Konkret wurden seitens der USA bereits ab dem Ende der 2000er-Jahre – zunächst unter der Regierung von US-Präsident George W. Bush, vor allem jedoch unter der von US-Präsident Barack Obama – die Grenzkontrollen zu Mexiko deutlich verschärft. Zugleich wurde eine zunehmende Externalisierung der US-amerikanischen Migrationspolitik eingeleitet. Ein zentraler Ausgangspunkt war die Mérida-Initiative von 2008. Dabei flossen erhebliche US-Mittel in den Ausbau der Migrationskontrolle in Mexiko, etwa in die Ausbildung von Migrationsbeamten, den Informationsaustausch sowie den Einsatz von Überwachungstechnologien. Die Folge war eine sinkende Erfolgsquote von illegalen Grenzübertritten aus Mexiko in die USA.12
Spätestens ab 2019, unter der ersten Regierung von US-Präsident Donald Trump, wurde diese Entwicklung weiter zugespitzt. Mit Maßnahmen wie „Title 42“ und den „Migrant Protection Protocols“, vor allem dem Programm „Remain in Mexico“, wurde die Grenze der USA faktisch nach Süden verlagert. Diese Programme zielten darauf ab, dass Asylsuchende ihre Verfahren in Mexiko abwarten mussten und nur bei erfolgreichem Abschluss in die USA einreisen durften. Die Erfolgsquote lag hierbei bei rund zwei Prozent.
Die Folge war ein erheblicher Staueffekt. Hunderttausende Migranten aus Zentral- und Südamerika wie auch aus der Karibik verblieben auf mexikanischem Territorium, oftmals über lange Zeiträume hinweg und ohne klare Perspektive. Insgesamt halten sich zwischen zweieinhalb und drei Millionen internationale Migranten in Mexiko auf, die ursprünglich eine Einreise in die USA anstrebten.13 Diese Bevölkerungsgruppe weist eine heterogene demografische Struktur auf.

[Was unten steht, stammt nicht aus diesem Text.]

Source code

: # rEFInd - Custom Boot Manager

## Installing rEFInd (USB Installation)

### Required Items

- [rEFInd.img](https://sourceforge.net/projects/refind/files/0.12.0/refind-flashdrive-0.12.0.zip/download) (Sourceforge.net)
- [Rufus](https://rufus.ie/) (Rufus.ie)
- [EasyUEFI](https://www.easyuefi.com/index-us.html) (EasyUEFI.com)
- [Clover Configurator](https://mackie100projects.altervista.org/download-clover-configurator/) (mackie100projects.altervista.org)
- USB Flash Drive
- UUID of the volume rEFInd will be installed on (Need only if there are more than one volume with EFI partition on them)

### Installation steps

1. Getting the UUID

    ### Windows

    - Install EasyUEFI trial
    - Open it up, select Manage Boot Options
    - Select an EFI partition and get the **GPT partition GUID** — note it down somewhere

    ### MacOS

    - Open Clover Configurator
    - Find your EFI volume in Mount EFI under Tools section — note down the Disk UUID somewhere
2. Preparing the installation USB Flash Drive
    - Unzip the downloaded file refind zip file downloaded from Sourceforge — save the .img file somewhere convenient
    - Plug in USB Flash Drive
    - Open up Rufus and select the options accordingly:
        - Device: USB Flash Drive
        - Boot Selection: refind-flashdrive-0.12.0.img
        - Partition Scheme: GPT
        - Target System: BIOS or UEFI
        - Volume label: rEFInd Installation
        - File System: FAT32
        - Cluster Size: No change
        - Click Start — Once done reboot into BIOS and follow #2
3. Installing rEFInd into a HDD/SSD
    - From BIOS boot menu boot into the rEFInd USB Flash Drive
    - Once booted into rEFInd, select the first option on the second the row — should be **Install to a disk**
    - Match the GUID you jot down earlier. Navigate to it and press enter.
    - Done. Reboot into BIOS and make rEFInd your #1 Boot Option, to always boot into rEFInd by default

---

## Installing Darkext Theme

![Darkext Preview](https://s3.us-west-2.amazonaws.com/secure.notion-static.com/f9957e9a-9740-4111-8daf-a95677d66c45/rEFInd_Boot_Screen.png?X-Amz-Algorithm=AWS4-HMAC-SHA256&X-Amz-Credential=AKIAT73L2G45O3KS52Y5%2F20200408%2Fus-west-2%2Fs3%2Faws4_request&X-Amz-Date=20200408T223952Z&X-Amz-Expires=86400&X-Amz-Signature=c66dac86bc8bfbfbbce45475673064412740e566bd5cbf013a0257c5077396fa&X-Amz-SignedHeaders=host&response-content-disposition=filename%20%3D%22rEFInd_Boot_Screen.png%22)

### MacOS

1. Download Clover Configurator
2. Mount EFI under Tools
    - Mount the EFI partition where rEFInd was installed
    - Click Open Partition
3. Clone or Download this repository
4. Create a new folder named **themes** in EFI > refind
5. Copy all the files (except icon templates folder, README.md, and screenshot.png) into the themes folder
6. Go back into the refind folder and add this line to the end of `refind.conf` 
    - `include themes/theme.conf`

Der Anteil von Familien und damit auch von Frauen und Kindern ist vergleichsweise hoch. Zwar gibt es weiterhin junge, alleinreisende Männer, sie stellen jedoch nicht mehr die dominierende Gruppe.
Die enge Verflechtung der mexikanischen und US-amerikanischen Migrationspolitik führt dazu, dass zentrale Weichenstellungen in Mexiko meist als Reaktion auf politische Prioritäten in Washington erfolgen. Die mexikanische Migrationspolitik ist damit in wesentlichen Teilen auf die Ziele der USA ausgerichtet. Eigene innenpolitische Akzente wie Regularisierungsprogramme, Integrationsinitiativen oder die Einbindung von Migranten in den Arbeitsmarkt bleiben begrenzt und stehen häufig unter außenpolitischem Vorbehalt. Deutlich aktiver agiert Mexiko hingegen im Umgang mit seiner Diaspora in den USA. Angesichts ihres politischen Gewichts positioniert sich die Regierung offensiv beim Schutz ihrer Staatsbürger in den USA und nutzt ein dichtes Konsulatsnetzwerk mit rund 50 Vertretungen in etwa 25 US-Bundesstaaten, um den Kontakt zu halten und indirekt auf politische Debatten in den USA einzuwirken.
Mexiko als Rückkehrland
Neben seiner Rolle als Ursprungs-, Transit- und zunehmend auch Einwanderungsland hat Mexiko in den vergangenen Jahren außerdem die Funktion eines Rückkehrlandes eingenommen. Insbesondere infolge von Abschiebungen und verschärfter Rhetorik gegen Mexikaner in den USA kehren jedes Jahr hunderttausende Menschen nach Mexiko zurück, teils freiwillig, vor allem jedoch unter Zwang durch Abschiebung.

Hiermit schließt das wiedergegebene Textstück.